[Plain-text document sources]
◇ ◇ ◇ ◇ ◇ ◇ ◇

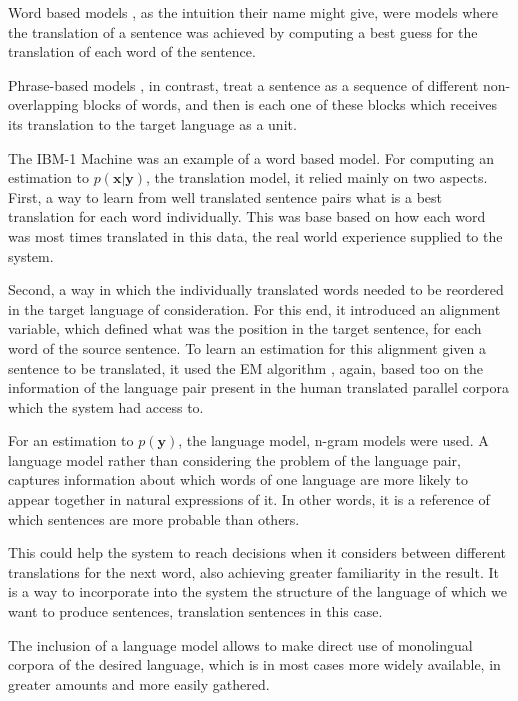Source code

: \documentclass[11pt,english,listoffigures,listoftables]{tfgetsinf}
\newcommand{\vect}[1]{\mathbf{#1}}
\begin{document}
Word based models \cite{brown1990statistical}, as the intuition their name might give, were models where the translation of a sentence was achieved by computing a best guess for the translation of each word of the sentence.

Phrase-based models \cite{koehn2003statistical}, in contrast, treat a sentence as a sequence of different non-overlapping blocks of words, and then is each one of these blocks which receives its translation to the target language as a unit.

The IBM-1 Machine was an example of a word based model.
For computing an estimation to $p(\vect{x}|\vect{y})$, the translation model, it relied mainly on two aspects. First, a way to learn from well translated sentence pairs what is a best translation for each word individually. This was base based on how each word was most times translated in this data, the real world experience supplied to the system.

Second, a way in which the individually translated words needed to be reordered in the target language of consideration. For this end, it introduced an alignment variable, which defined what was the position in the target sentence, for each word of the source sentence. To learn an estimation for this alignment given a sentence to be translated, it used the EM algorithm \cite{DEMP1977}, again, based too on the information of the language pair present in the human translated parallel corpora which the system had access to.

For an estimation to $p(\vect{y})$, the language model, n-gram models \cite{BRODER19971157} were used.
A language model rather than considering the problem of the language pair, captures information about which words of one language are more likely to appear together in natural expressions of it. In other words, it is a reference of which sentences are more probable than others.

This could help the system to reach decisions when it considers between different translations for the next word, also achieving greater familiarity in the result.
It is a way to incorporate into the system the structure of the language of which we want to produce sentences,  translation sentences in this case. 

The inclusion of a language model allows to make direct use of monolingual corpora of the desired language, which is in most cases more widely available, in greater amounts and more easily gathered.
\end{document}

◇ ◇ ◇ ◇ ◇ ◇ ◇

> _Task statement_: Each record should appear again exactly as it stands, with no picture included.

> _Output of the exercise_:
Source code

: \documentclass[11pt,english,listoffigures,listoftables]{tfgetsinf}
\newcommand{\vect}[1]{\mathbf{#1}}
\begin{document}
Word based models \cite{brown1990statistical}, as the intuition their name might give, were models where the translation of a sentence was achieved by computing a best guess for the translation of each word of the sentence.

Phrase-based models \cite{koehn2003statistical}, in contrast, treat a sentence as a sequence of different non-overlapping blocks of words, and then is each one of these blocks which receives its translation to the target language as a unit.

The IBM-1 Machine was an example of a word based model.
For computing an estimation to $p(\vect{x}|\vect{y})$, the translation model, it relied mainly on two aspects. First, a way to learn from well translated sentence pairs what is a best translation for each word individually. This was base based on how each word was most times translated in this data, the real world experience supplied to the system.

Second, a way in which the individually translated words needed to be reordered in the target language of consideration. For this end, it introduced an alignment variable, which defined what was the position in the target sentence, for each word of the source sentence. To learn an estimation for this alignment given a sentence to be translated, it used the EM algorithm \cite{DEMP1977}, again, based too on the information of the language pair present in the human translated parallel corpora which the system had access to.

For an estimation to $p(\vect{y})$, the language model, n-gram models \cite{BRODER19971157} were used.
A language model rather than considering the problem of the language pair, captures information about which words of one language are more likely to appear together in natural expressions of it. In other words, it is a reference of which sentences are more probable than others.

This could help the system to reach decisions when it considers between different translations for the next word, also achieving greater familiarity in the result.
It is a way to incorporate into the system the structure of the language of which we want to produce sentences,  translation sentences in this case. 

The inclusion of a language model allows to make direct use of monolingual corpora of the desired language, which is in most cases more widely available, in greater amounts and more easily gathered.
\end{document}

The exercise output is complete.